Work request
Repeat the records word for word.

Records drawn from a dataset
⟨

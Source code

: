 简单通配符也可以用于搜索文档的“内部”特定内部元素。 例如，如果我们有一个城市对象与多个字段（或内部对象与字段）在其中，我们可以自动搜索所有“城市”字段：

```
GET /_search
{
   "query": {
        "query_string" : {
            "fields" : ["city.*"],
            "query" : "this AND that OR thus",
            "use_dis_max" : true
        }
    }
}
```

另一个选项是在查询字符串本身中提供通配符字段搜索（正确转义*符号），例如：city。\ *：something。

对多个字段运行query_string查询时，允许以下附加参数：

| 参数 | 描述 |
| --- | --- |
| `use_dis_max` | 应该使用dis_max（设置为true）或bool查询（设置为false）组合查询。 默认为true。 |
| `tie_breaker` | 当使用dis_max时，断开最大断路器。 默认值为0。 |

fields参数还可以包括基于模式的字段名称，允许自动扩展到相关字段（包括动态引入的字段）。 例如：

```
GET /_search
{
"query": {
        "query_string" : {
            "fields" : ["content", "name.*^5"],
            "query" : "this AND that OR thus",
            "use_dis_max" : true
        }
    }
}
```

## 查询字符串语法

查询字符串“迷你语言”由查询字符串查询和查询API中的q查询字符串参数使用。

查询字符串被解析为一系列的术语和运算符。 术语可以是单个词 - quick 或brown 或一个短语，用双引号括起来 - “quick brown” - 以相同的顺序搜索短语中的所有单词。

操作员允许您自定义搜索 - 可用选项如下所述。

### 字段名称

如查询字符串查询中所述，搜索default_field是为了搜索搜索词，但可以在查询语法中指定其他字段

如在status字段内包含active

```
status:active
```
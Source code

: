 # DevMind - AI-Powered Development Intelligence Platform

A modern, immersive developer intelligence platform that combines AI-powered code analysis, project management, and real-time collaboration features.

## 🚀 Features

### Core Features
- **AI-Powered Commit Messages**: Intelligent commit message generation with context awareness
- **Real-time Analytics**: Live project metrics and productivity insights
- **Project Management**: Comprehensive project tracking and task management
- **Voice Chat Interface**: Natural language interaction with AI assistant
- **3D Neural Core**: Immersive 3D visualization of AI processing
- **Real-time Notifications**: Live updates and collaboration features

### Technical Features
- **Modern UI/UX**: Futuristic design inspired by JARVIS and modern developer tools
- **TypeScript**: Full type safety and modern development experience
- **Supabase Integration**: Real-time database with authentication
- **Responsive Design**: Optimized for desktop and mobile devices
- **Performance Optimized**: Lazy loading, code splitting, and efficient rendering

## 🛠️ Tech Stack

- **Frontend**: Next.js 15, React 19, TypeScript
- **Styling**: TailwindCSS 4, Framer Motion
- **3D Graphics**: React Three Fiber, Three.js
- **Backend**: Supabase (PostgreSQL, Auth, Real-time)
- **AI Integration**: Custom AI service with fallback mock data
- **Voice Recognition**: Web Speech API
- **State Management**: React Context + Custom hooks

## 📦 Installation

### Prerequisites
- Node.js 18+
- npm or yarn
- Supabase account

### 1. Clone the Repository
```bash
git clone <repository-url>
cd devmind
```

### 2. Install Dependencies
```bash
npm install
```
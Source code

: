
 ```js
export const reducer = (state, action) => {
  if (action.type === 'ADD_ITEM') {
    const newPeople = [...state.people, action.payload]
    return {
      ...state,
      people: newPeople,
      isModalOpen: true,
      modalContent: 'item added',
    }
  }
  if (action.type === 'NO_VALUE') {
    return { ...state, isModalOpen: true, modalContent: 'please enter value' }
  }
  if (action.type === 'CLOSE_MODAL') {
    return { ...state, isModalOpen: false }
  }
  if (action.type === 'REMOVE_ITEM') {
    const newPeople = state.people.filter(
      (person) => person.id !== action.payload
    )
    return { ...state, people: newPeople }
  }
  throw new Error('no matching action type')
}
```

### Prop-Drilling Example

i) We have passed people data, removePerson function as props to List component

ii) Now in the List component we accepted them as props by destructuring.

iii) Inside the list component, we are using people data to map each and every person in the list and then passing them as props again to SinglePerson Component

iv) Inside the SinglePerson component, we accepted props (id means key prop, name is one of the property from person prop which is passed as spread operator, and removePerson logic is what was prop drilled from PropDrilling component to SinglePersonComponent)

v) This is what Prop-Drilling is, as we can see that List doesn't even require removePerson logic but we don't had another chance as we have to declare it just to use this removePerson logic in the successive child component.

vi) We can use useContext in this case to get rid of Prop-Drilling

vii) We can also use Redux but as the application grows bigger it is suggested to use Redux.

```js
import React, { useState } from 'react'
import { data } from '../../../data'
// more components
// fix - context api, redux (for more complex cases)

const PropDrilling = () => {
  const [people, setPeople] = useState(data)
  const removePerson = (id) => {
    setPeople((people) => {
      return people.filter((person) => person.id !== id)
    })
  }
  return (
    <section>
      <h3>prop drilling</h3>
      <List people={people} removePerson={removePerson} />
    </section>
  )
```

⟩

Exercise response
Source code

: 简单通配符也可以用于搜索文档的“内部”特定内部元素。 例如，如果我们有一个城市对象与多个字段（或内部对象与字段）在其中，我们可以自动搜索所有“城市”字段：

```
GET /_search
{
   "query": {
        "query_string" : {
            "fields" : ["city.*"],
            "query" : "this AND that OR thus",
            "use_dis_max" : true
        }
    }
}
```

另一个选项是在查询字符串本身中提供通配符字段搜索（正确转义*符号），例如：city。\ *：something。

对多个字段运行query_string查询时，允许以下附加参数：

| 参数 | 描述 |
| --- | --- |
| `use_dis_max` | 应该使用dis_max（设置为true）或bool查询（设置为false）组合查询。 默认为true。 |
| `tie_breaker` | 当使用dis_max时，断开最大断路器。 默认值为0。 |

fields参数还可以包括基于模式的字段名称，允许自动扩展到相关字段（包括动态引入的字段）。 例如：

```
GET /_search
{
"query": {
        "query_string" : {
            "fields" : ["content", "name.*^5"],
            "query" : "this AND that OR thus",
            "use_dis_max" : true
        }
    }
}
```

## 查询字符串语法

查询字符串“迷你语言”由查询字符串查询和查询API中的q查询字符串参数使用。

查询字符串被解析为一系列的术语和运算符。 术语可以是单个词 - quick 或brown 或一个短语，用双引号括起来 - “quick brown” - 以相同的顺序搜索短语中的所有单词。

操作员允许您自定义搜索 - 可用选项如下所述。

### 字段名称

如查询字符串查询中所述，搜索default_field是为了搜索搜索词，但可以在查询语法中指定其他字段

如在status字段内包含active

```
status:active
```
Source code

: # DevMind - AI-Powered Development Intelligence Platform

A modern, immersive developer intelligence platform that combines AI-powered code analysis, project management, and real-time collaboration features.

## 🚀 Features

### Core Features
- **AI-Powered Commit Messages**: Intelligent commit message generation with context awareness
- **Real-time Analytics**: Live project metrics and productivity insights
- **Project Management**: Comprehensive project tracking and task management
- **Voice Chat Interface**: Natural language interaction with AI assistant
- **3D Neural Core**: Immersive 3D visualization of AI processing
- **Real-time Notifications**: Live updates and collaboration features

### Technical Features
- **Modern UI/UX**: Futuristic design inspired by JARVIS and modern developer tools
- **TypeScript**: Full type safety and modern development experience
- **Supabase Integration**: Real-time database with authentication
- **Responsive Design**: Optimized for desktop and mobile devices
- **Performance Optimized**: Lazy loading, code splitting, and efficient rendering

## 🛠️ Tech Stack

- **Frontend**: Next.js 15, React 19, TypeScript
- **Styling**: TailwindCSS 4, Framer Motion
- **3D Graphics**: React Three Fiber, Three.js
- **Backend**: Supabase (PostgreSQL, Auth, Real-time)
- **AI Integration**: Custom AI service with fallback mock data
- **Voice Recognition**: Web Speech API
- **State Management**: React Context + Custom hooks

## 📦 Installation

### Prerequisites
- Node.js 18+
- npm or yarn
- Supabase account

### 1. Clone the Repository
```bash
git clone <repository-url>
cd devmind
```

### 2. Install Dependencies
```bash
npm install
```
Source code

:
 ```js
export const reducer = (state, action) => {
  if (action.type === 'ADD_ITEM') {
    const newPeople = [...state.people, action.payload]
    return {
      ...state,
      people: newPeople,
      isModalOpen: true,
      modalContent: 'item added',
    }
  }
  if (action.type === 'NO_VALUE') {
    return { ...state, isModalOpen: true, modalContent: 'please enter value' }
  }
  if (action.type === 'CLOSE_MODAL') {
    return { ...state, isModalOpen: false }
  }
  if (action.type === 'REMOVE_ITEM') {
    const newPeople = state.people.filter(
      (person) => person.id !== action.payload
    )
    return { ...state, people: newPeople }
  }
  throw new Error('no matching action type')
}
```

### Prop-Drilling Example

i) We have passed people data, removePerson function as props to List component

ii) Now in the List component we accepted them as props by destructuring.

iii) Inside the list component, we are using people data to map each and every person in the list and then passing them as props again to SinglePerson Component

iv) Inside the SinglePerson component, we accepted props (id means key prop, name is one of the property from person prop which is passed as spread operator, and removePerson logic is what was prop drilled from PropDrilling component to SinglePersonComponent)

v) This is what Prop-Drilling is, as we can see that List doesn't even require removePerson logic but we don't had another chance as we have to declare it just to use this removePerson logic in the successive child component.

vi) We can use useContext in this case to get rid of Prop-Drilling

vii) We can also use Redux but as the application grows bigger it is suggested to use Redux.

```js
import React, { useState } from 'react'
import { data } from '../../../data'
// more components
// fix - context api, redux (for more complex cases)

const PropDrilling = () => {
  const [people, setPeople] = useState(data)
  const removePerson = (id) => {
    setPeople((people) => {
      return people.filter((person) => person.id !== id)
    })
  }
  return (
    <section>
      <h3>prop drilling</h3>
      <List people={people} removePerson={removePerson} />
    </section>
  )
```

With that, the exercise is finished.